Whenever we do an installation in Korea we host a celebration dinner at the end to celebrate our joint Korean-American success.  This year we had to do it on my second night in Taean because the big boss would be gone at the time we actually finished acceptance testing.  So here is what we had (compare and contrast to last year and I'll try to keep the courses in order.  Oh, and this year I was not the target.
Kevin and Matt, two of my engineers at the table before all the Koreans arrive.  As the night happened, Matt was sort of the target but the night was relatively somber because of the nationwide morning for the sailors on the Cheonan (google it).  I say relatively somber, because one of the Koreans did threaten to kiss him at one point.  Back to the meal.

First course, Jellyfish in the center, prawn with a sweet sauce at bottom, duck with a tangy sause on right, not really sure what on left (it had a ketchupy tasting sauce and was somewhat firm to the tooth, but no idea what it was, it did not scream fish OR fowl, but was probably one or the other) and "Thousand Year Old" egg at top.  All good (didn't eat the parsley).
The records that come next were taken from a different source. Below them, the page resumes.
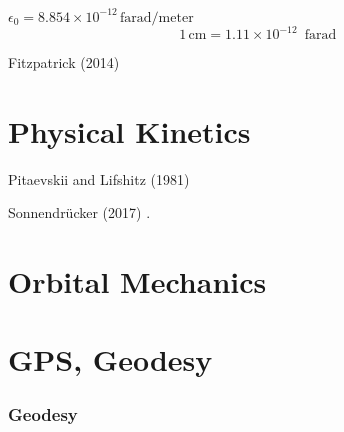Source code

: \documentclass[10pt]{amsart}
\begin{document}
\begin{multicols*}{2}
$\epsilon_0 = 8.854 \times 10^{-12} \, \text{farad}/\text{meter}$
\[
\boxed{ 1 \, \text{cm} = 1.11 \times 10^{-12} \, \text{ farad }} 
\]



Fitzpatrick (2014) \cite{Fitz2014}

\part{Physical Kinetics}



Pitaevskii and Lifshitz (1981) \cite{PL1981}




Sonnendr\"{u}cker (2017) \cite{Sonn2017}.  



\part{Orbital Mechanics}




\part{GPS, Geodesy} 

\section{Geodesy}



\end{multicols*}
\end{document}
Seond course, seafood and mushrooms in a shark fin sauce. Also good.  To drink there is the soju shot glass (don't drink to the bottom if you don't want it refilled) on right and Jasmine-like tea on left and bottle of Crown Royal in center top.
Vegetables and bean sprouts in yet another red sauce.  The long red pepper is not a bell pepper, but a korea hot pepper.  Moist towelette on right (apparently I committed a faux pas by not using it at the beginning of the meal).
Sorry for the bad photo, but this is "Red and White" Prawns.  It is just two huge fried prawns, the one on the left in a sweet white sauce, almost like gravy, and the one on the right in a spicy red sauce.  This is the first chinese food that Matthew ever cooked for the family 3 or 4 years ago.
Sweet bits of pork fried lightly and tossed in another sauce (this one the most like what Americans get in Sweet and Sour) with veggies on lettuce.  Notice the bottle of Crown is gone, now.
Vegetables cooked in a Korean spicy sauce, pretty hot.  What you do is you use your chopsticks (if you read the older parts of the blog you should be surprised that these are plastic chopsticks) to pick off a fold of the sweet bun on the left and then put some of the veggies on that, wrap it and eat it like a burrito (well a teeny-tiny burrito) it is almost completely unlike eating moo-shu.  Notice that beer has joined the soju and whiskey in the alcohol pantheon for the night.
I thought this was desert.  It was a sweet ball of fried dough thickly encrusted with sesame seeds.  That doesn't quite describe it, but it was memorably good.
It turns out we had to order a main course.  I did not understand this, even though one of my Korean friends tried to explain it (basically you get all those previous course as a set up to the main dish which you order off a menu that the waitress didn't bring and would have been in Korean anyway so everybody just go noodles, apparently at random), so I ended up with egg drop noodles which tasted just like you would imagine.
Daniel, the best english speaker of the Koreans, got the hot seafood noodles.
Matt, the pseudo-target, got his favorite dish Black Bean Noodles.  We eat this at lunch 3 or 4 times in every 2 week trip and this trip was no exception, so you can probably guess what we had for lunch that day.
And for desert we had a foamy creme thing that tasted sweet and very, very airy.
Happy Korean engineers.  Brown bottles are beer, Green bottles are soju, except for the square green one in the bottom center which is an evil Chinese Whiskey that makes you wish for the delicate flavor of Mekong.